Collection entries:
▼

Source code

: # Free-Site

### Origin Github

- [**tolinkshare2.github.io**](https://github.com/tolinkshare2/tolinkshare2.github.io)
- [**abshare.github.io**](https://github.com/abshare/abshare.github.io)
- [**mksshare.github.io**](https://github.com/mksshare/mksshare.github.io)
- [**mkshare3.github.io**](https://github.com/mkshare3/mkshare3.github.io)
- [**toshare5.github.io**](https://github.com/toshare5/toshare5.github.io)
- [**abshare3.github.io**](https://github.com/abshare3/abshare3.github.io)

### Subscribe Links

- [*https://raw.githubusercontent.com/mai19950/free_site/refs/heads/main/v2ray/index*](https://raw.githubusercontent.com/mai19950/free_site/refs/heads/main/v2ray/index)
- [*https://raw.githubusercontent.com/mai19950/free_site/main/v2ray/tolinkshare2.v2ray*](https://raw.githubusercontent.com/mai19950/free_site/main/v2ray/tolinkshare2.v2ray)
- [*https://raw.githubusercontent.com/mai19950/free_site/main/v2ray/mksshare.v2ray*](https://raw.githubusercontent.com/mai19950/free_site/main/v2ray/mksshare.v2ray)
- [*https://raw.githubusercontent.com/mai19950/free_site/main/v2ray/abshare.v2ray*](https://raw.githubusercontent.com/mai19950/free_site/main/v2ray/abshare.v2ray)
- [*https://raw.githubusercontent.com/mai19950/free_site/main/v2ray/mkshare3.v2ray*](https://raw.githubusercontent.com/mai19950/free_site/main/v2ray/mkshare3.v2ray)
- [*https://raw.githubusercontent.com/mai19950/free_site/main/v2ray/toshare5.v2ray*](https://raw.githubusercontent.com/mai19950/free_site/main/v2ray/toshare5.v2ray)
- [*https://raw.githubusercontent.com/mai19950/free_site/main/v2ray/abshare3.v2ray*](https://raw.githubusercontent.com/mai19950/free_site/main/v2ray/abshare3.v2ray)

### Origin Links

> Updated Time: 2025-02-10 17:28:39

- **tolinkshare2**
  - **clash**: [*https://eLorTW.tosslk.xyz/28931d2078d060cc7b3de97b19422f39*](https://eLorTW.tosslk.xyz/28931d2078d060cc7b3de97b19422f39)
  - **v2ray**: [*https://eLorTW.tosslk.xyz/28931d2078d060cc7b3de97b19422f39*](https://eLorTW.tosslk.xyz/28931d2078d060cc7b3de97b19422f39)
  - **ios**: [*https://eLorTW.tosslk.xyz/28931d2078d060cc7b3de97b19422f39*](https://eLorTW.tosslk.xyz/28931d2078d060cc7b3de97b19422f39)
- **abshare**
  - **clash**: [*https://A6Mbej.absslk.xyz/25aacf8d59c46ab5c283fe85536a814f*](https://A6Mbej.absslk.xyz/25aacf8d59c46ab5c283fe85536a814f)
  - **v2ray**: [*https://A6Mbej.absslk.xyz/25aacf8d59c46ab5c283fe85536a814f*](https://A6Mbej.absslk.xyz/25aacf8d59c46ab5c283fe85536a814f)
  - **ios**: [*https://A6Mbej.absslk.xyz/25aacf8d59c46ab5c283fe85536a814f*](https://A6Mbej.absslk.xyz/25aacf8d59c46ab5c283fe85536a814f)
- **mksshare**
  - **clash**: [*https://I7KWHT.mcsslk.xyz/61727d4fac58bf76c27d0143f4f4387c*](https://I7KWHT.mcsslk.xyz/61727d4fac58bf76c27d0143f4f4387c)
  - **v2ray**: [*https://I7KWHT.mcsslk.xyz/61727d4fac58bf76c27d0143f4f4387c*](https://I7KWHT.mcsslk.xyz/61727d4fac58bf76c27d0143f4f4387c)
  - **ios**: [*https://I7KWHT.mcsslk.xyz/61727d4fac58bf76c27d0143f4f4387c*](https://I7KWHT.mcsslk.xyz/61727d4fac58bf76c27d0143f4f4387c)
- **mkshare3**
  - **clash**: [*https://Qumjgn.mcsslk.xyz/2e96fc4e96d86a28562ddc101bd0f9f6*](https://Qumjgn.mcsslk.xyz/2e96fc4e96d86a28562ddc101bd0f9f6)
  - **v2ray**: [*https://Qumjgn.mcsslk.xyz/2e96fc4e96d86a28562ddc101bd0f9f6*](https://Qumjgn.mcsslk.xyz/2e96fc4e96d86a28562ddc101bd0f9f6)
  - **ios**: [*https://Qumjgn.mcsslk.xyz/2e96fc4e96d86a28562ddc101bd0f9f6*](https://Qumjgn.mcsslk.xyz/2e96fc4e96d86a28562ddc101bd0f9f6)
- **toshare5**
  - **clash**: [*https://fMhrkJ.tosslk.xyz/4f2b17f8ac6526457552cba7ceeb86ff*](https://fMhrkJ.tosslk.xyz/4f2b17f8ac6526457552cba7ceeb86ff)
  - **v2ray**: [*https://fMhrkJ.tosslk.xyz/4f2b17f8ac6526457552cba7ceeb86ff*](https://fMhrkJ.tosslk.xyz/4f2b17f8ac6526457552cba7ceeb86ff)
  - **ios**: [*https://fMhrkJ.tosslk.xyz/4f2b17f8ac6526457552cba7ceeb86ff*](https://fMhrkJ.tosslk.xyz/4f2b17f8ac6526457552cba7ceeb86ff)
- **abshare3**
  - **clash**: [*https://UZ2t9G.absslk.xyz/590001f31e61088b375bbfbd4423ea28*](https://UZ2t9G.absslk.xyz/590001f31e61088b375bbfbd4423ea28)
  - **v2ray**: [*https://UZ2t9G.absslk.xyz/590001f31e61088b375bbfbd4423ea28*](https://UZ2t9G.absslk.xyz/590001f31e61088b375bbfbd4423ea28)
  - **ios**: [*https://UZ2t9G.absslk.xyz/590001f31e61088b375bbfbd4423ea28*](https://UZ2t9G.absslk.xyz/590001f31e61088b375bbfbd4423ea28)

▲

=== TASK OBJECTIVE ===
When a line contains the string "mksshare", copy it from the records.

=== TASK OUTPUT ===
- [**mksshare.github.io**](https://github.com/mksshare/mksshare.github.io)
- [*https://raw.githubusercontent.com/mai19950/free_site/main/v2ray/mksshare.v2ray*](https://raw.githubusercontent.com/mai19950/free_site/main/v2ray/mksshare.v2ray)
- **mksshare**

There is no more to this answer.